When Edward Snowden revealed to the world that the National Security Agency (NSA) and other agencies were looking into the lives of every American, many people were shocked. While claiming to protect us from crime and terrorism, says Professor James Otteson, the government has been recording every digital transmission we make. They are keeping a record of every email, tweet, phone call, Facebook post, and online purchase. Things we may have thought were private are not safe from the government’s watch.

Should we be alarmed? Some say they don’t care that the government is spying on them because they haven’t done anything illegal. Prof. Otteson disagrees. He says the reason we should worry about these invasions of privacy is because they rob us of the right to say no. When we are able to say no—when a slave can say no to the slave-holder or a serf can say no to a lord, or a child can say no to a bully–we establish a boundary of freedom. This is why privacy is important.

Have you thought much about how you value your privacy from the government? Did Snowden’s revelation cause you to think differently about what the government is doing? Is privacy a bigger priority for you today than it was before Snowden’s revelation? Why or why not?


  1. Matt Wavle

    The right to say "NO!", helping establish a boundary of freedom…  well put.

    We have no right to look in on the private dealings of other people, even if we form into a gang and call it "the government".
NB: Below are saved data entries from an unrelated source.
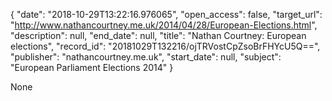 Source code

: {
  "date": "2018-10-29T13:22:16.976065", 
  "open_access": false, 
  "target_url": "http://www.nathancourtney.me.uk/2014/04/28/European-Elections.html", 
  "description": null, 
  "end_date": null, 
  "title": "Nathan Courtney: European elections", 
  "record_id": "20181029T132216/ojTRVostCpZsoBrFHYcU5Q==", 
  "publisher": "nathancourtney.me.uk", 
  "start_date": null, 
  "subject": "European Parliament Elections 2014"
}

None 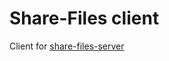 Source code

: # Share-Files client

Client for [share-files-server](https://github.com/Carl0sCheca/share-files-server)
    Most people that I have told about Snowden have never heard anything about him. Most of the people who have heard of him think he is a traitor who should be executed or imprisoned. Democracy fails when the voters are ignorant of real issues. 

  3. Jeremy Harding

    … And of course, all they’re trying to do is make an example of him, I.E.: "What we’ll do to Snowden we’ll also do to you if you step out of line. Watch your step." They don’t want us talking, and they’ll take measures to shut us up if they feel they need to. How else could they "secure" this "free society"?

  4. sweeper240

    Another way to deal with idiots trying to spy on you, treat them like the idiots they are and make it virtually impossible to get to any information of substance.
    What to know how?

  5. Hunter Markson

    I wonder how people would feel about giving their search history to their parents or their most recent text messages to their ex

  6. Lukas Koube

    the problem is that the average american cant do anything about this problem. furthermore, even if a large majority of americans did vote on this issue, a lot of it is done behind closed doors. most americans would like this to change, but there is nothing they can do about it.

  7. Grady Flanagan

    I would venture to say that the vast majority of people would vote for security over freedom, especially once the spin machine gets going.

  8. bosthegreat

    We need to take a close look at our second amendment and how it relates to security. “Amendment II

    A well regulated Militia, being necessary to the security of a free State, the right of the people to keep and bear Arms, shall not be infringed.” I do not believe that we follow the second amendment in the US. Not to be disrespectful to our veterans it is not their fault. The politicians however should be offended by this. We do not have a well regulated militia being necessary for the security of a free state. We have an imperialistic military. Compare that to Switzerland. All male citizens over the age of 18 are in their military. They keep their service weapons home for quick access if it is ever needed. So not only do they have a gun in almost every home in Switzerland but they are also well trained in how to use them. Now, when was the last time Switzerland was attacked? I do not believe that the government owns us and therefor I do not believe that we should be forced into the military. That said, if our politicians own children were sent to fight in all of these foreign wars that only cause hatred towards us perhaps they would be a little more cautious about attacking other countries.